I have the Wand set and they are not live, or if they are, you hear no audience noise whatsoever. I'm very pleased with the set though I have no other comparison.


----------



## AClockworkOrange (May 24, 2012)

The Wand recordings with the Berlin were taken from 2-3 live performances to ensure that there would be no crowd noise. These are fantastic recordings both from an interpretative standpoint and from the perspective of sound quality,


----------



## Mahlerian (Nov 27, 2012)

ccravens said:


> *Holy smokes!* Do I worry about getting the original 3rd, or a revision; if so, which revision, and if an original or revision, which conductor? His symphonies are long; do I want a composer who doesn't let things lag, since the works are long enough already, or one who will take the time to draw out and let the music speak at it's own pace, etc. etc.


In my opinion, if you're just starting out, don't worry about the different versions, _except_ for the third. All of the others are acceptable in any form (minus some of the early published versions that no one today plays anyway).


----------



## Blake (Nov 6, 2013)

Wand has the greatest balance of interpretation, execution, and sound quality. There are a handful of others who have made fine cycles, but they have more obvious quirks that put them a click below.

http://www.amazon.com/Bruckner-Symphonies-Nos-1-9/dp/B0042U2HLY/ref=sr_1_1?ie=UTF8&qid=1384530731&sr=8-1&keywords=wand+bruckner


----------



## ccravens (Oct 15, 2013)

Mahlerian said:


> In my opinion, if you're just starting out, don't worry about the different versions, _except_ for the third.


Would Wand's version of the 3rd be good in your opinion?


----------



## Mahlerian (Nov 27, 2012)

ccravens said:


> Would Wand's version of the 3rd be good in your opinion?
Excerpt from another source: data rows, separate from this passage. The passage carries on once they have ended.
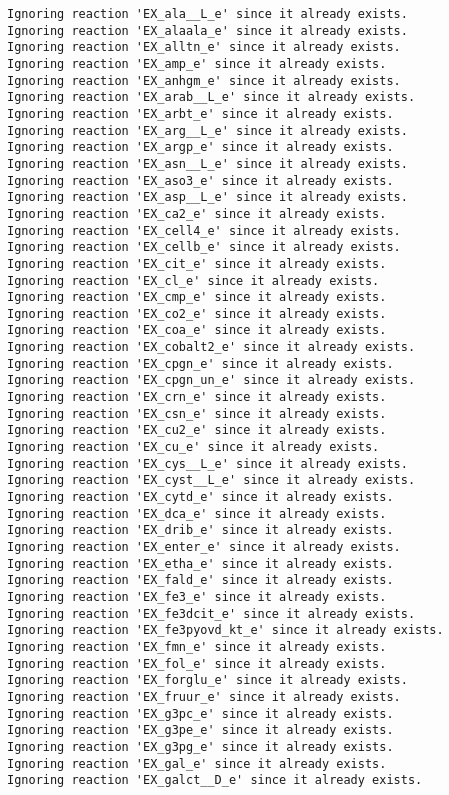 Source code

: \documentclass[
  letterpaper,
  DIV=11,
  numbers=noendperiod]{scrartcl}
\begin{document}
\begin{verbatim}
Ignoring reaction 'EX_ala__L_e' since it already exists.
Ignoring reaction 'EX_alaala_e' since it already exists.
Ignoring reaction 'EX_alltn_e' since it already exists.
Ignoring reaction 'EX_amp_e' since it already exists.
Ignoring reaction 'EX_anhgm_e' since it already exists.
Ignoring reaction 'EX_arab__L_e' since it already exists.
Ignoring reaction 'EX_arbt_e' since it already exists.
Ignoring reaction 'EX_arg__L_e' since it already exists.
Ignoring reaction 'EX_argp_e' since it already exists.
Ignoring reaction 'EX_asn__L_e' since it already exists.
Ignoring reaction 'EX_aso3_e' since it already exists.
Ignoring reaction 'EX_asp__L_e' since it already exists.
Ignoring reaction 'EX_ca2_e' since it already exists.
Ignoring reaction 'EX_cell4_e' since it already exists.
Ignoring reaction 'EX_cellb_e' since it already exists.
Ignoring reaction 'EX_cit_e' since it already exists.
Ignoring reaction 'EX_cl_e' since it already exists.
Ignoring reaction 'EX_cmp_e' since it already exists.
Ignoring reaction 'EX_co2_e' since it already exists.
Ignoring reaction 'EX_coa_e' since it already exists.
Ignoring reaction 'EX_cobalt2_e' since it already exists.
Ignoring reaction 'EX_cpgn_e' since it already exists.
Ignoring reaction 'EX_cpgn_un_e' since it already exists.
Ignoring reaction 'EX_crn_e' since it already exists.
Ignoring reaction 'EX_csn_e' since it already exists.
Ignoring reaction 'EX_cu2_e' since it already exists.
Ignoring reaction 'EX_cu_e' since it already exists.
Ignoring reaction 'EX_cys__L_e' since it already exists.
Ignoring reaction 'EX_cyst__L_e' since it already exists.
Ignoring reaction 'EX_cytd_e' since it already exists.
Ignoring reaction 'EX_dca_e' since it already exists.
Ignoring reaction 'EX_drib_e' since it already exists.
Ignoring reaction 'EX_enter_e' since it already exists.
Ignoring reaction 'EX_etha_e' since it already exists.
Ignoring reaction 'EX_fald_e' since it already exists.
Ignoring reaction 'EX_fe3_e' since it already exists.
Ignoring reaction 'EX_fe3dcit_e' since it already exists.
Ignoring reaction 'EX_fe3pyovd_kt_e' since it already exists.
Ignoring reaction 'EX_fmn_e' since it already exists.
Ignoring reaction 'EX_fol_e' since it already exists.
Ignoring reaction 'EX_forglu_e' since it already exists.
Ignoring reaction 'EX_fruur_e' since it already exists.
Ignoring reaction 'EX_g3pc_e' since it already exists.
Ignoring reaction 'EX_g3pe_e' since it already exists.
Ignoring reaction 'EX_g3pg_e' since it already exists.
Ignoring reaction 'EX_gal_e' since it already exists.
Ignoring reaction 'EX_galct__D_e' since it already exists.

\end{verbatim}
\end{document}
No, unfortunately (because the rest of the set is indeed great). He uses the problematic 1889 revision. I ranted about this on another thread recently. Maybe you'll feel differently, though.


----------



## ccravens (Oct 15, 2013)

Mahlerian said:


> No, unfortunately (because the rest of the set is indeed great). He uses the problematic 1889 revision. I ranted about this on another thread recently. Maybe you'll feel differently, though.
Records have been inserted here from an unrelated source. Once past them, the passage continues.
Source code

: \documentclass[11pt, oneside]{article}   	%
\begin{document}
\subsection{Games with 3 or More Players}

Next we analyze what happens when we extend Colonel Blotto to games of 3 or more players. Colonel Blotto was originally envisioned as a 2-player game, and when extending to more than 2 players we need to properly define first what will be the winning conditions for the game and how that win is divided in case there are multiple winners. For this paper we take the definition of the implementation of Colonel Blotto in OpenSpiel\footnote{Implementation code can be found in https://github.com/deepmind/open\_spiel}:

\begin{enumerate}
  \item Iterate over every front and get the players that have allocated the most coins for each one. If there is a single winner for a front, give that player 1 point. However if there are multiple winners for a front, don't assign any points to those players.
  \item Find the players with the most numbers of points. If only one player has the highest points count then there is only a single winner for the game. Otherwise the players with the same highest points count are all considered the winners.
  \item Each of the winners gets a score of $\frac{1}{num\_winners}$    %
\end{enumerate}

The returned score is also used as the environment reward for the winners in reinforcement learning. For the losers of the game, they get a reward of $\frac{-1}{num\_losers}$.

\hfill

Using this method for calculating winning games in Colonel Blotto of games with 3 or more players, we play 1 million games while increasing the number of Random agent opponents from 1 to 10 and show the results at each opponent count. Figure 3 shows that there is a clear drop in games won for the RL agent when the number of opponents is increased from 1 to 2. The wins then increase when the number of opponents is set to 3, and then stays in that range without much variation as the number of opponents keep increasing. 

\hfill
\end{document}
Fair enough. I think I'm just going to go with the Wand set to make it easier, since I'm a newbie at Bruckner.

Any suggestions of recordings for the third, given my preference for sound quality?


----------



## Mahlerian (Nov 27, 2012)

ccravens said:


> Fair enough. I think I'm just going to go with the Wand set to make it easier, since I'm a newbie at Bruckner.
> 
> Any suggestions of recordings for the third, given my preference for sound quality?


Simone Young's is a live recording, but without prominent audience noise. It's available on SACD hybrid.


----------